### EXERCISE:
Check each line of the entries below for the word "whatever", and copy out the ones that have it.

### DATA FOR THIS EXERCISE:
============================================================

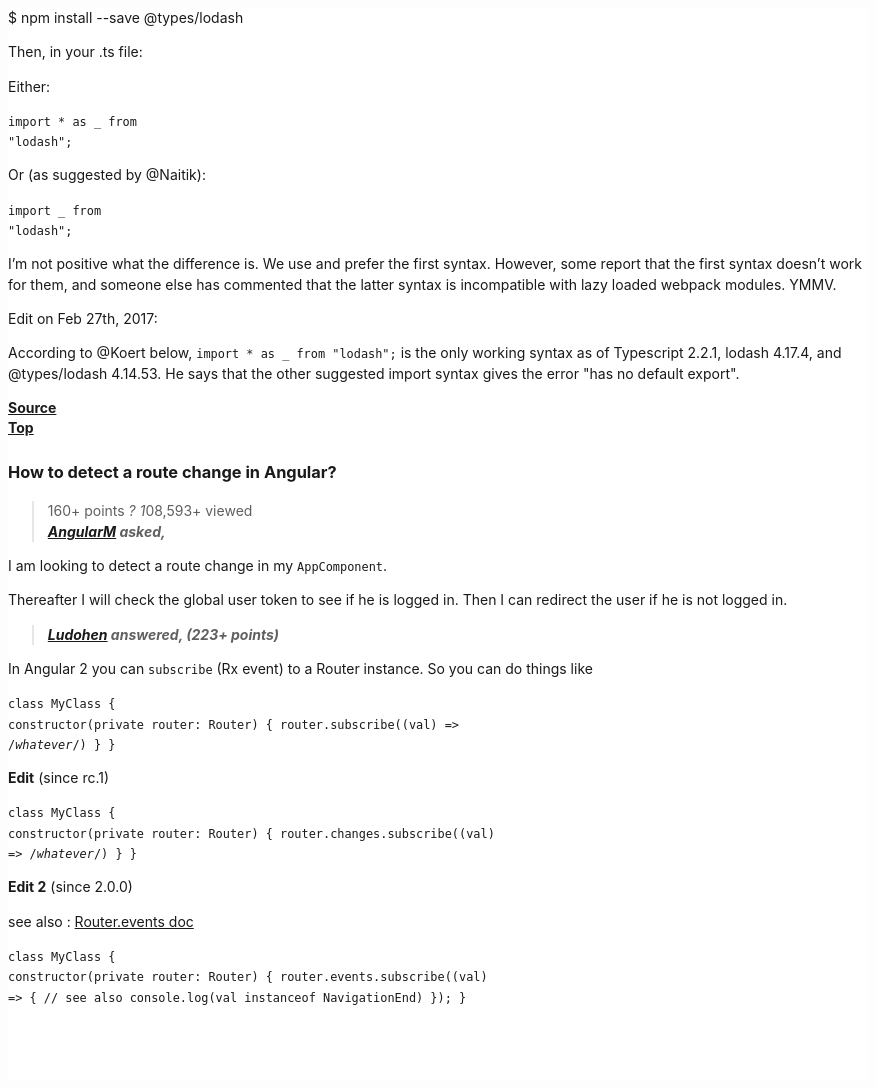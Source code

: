 $ npm install --save @types/lodash</code></pre><p>Then, in your .ts file:</p><p>Either:</p><pre><code class="language-ts">import * as _ from "lodash";</code></pre><p>Or (as suggested by @Naitik):</p><pre><code class="language-ts">import _ from "lodash";</code></pre><p>I’m not positive what the difference is. We use and prefer the first syntax. However, some report that the first syntax doesn’t work for them, and someone else has commented that the latter syntax is incompatible with lazy loaded webpack modules. YMMV.</p><p>Edit on Feb 27th, 2017:</p><p>According to @Koert below, <code>import * as _ from "lodash";</code> is the only working syntax as of Typescript 2.2.1, lodash 4.17.4, and @types/lodash 4.14.53. He says that the other suggested import syntax gives the error "has no default export".</p><p><a href="https://stackoverflow.com/questions/34660265" rel="noopener"><strong>Source</strong></a><br><strong><a href="#599b" rel="noopener">Top</a></strong></p><h3 id="how-to-detect-a-route-change-in-angular">How to detect a route change in Angular?</h3><blockquote>160+ points <em>? 1</em>08,593+ viewed <br><em><a href="https://stackoverflow.com/users/1590389/angularm"><strong>AngularM</strong></a><strong> asked,</strong></em></blockquote><p>I am looking to detect a route change in my <code>AppComponent</code>.</p><p>Thereafter I will check the global user token to see if he is logged in. Then I can redirect the user if he is not logged in.</p><blockquote><a href="https://stackoverflow.com/users/1048274" rel="noopener"><strong><em>Ludohen</em></strong></a><strong><em> answered, (223+ points)</em></strong></blockquote><p>In Angular 2 you can <code>subscribe</code> (Rx event) to a Router instance. So you can do things like</p><pre><code class="language-ts">class MyClass {
constructor(private router: Router) {
router.subscribe((val) =&gt; /*whatever*/)
}
}</code></pre><p><strong>Edit</strong> (since rc.1)</p><pre><code class="language-ts">class MyClass {
constructor(private router: Router) {
router.changes.subscribe((val) =&gt; /*whatever*/)
}
}</code></pre><p><strong>Edit 2</strong> (since 2.0.0)</p><p>see also : <a href="https://angular.io/api/router/RouterEvent" rel="noopener">Router.events doc</a></p><pre><code class="language-ts">class MyClass {
constructor(private router: Router) {
router.events.subscribe((val) =&gt; {
// see also
console.log(val instanceof NavigationEnd)
});
}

============================================================

### EXERCISE RESPONSE:
router.subscribe((val) =&gt; /*whatever*/)
router.changes.subscribe((val) =&gt; /*whatever*/)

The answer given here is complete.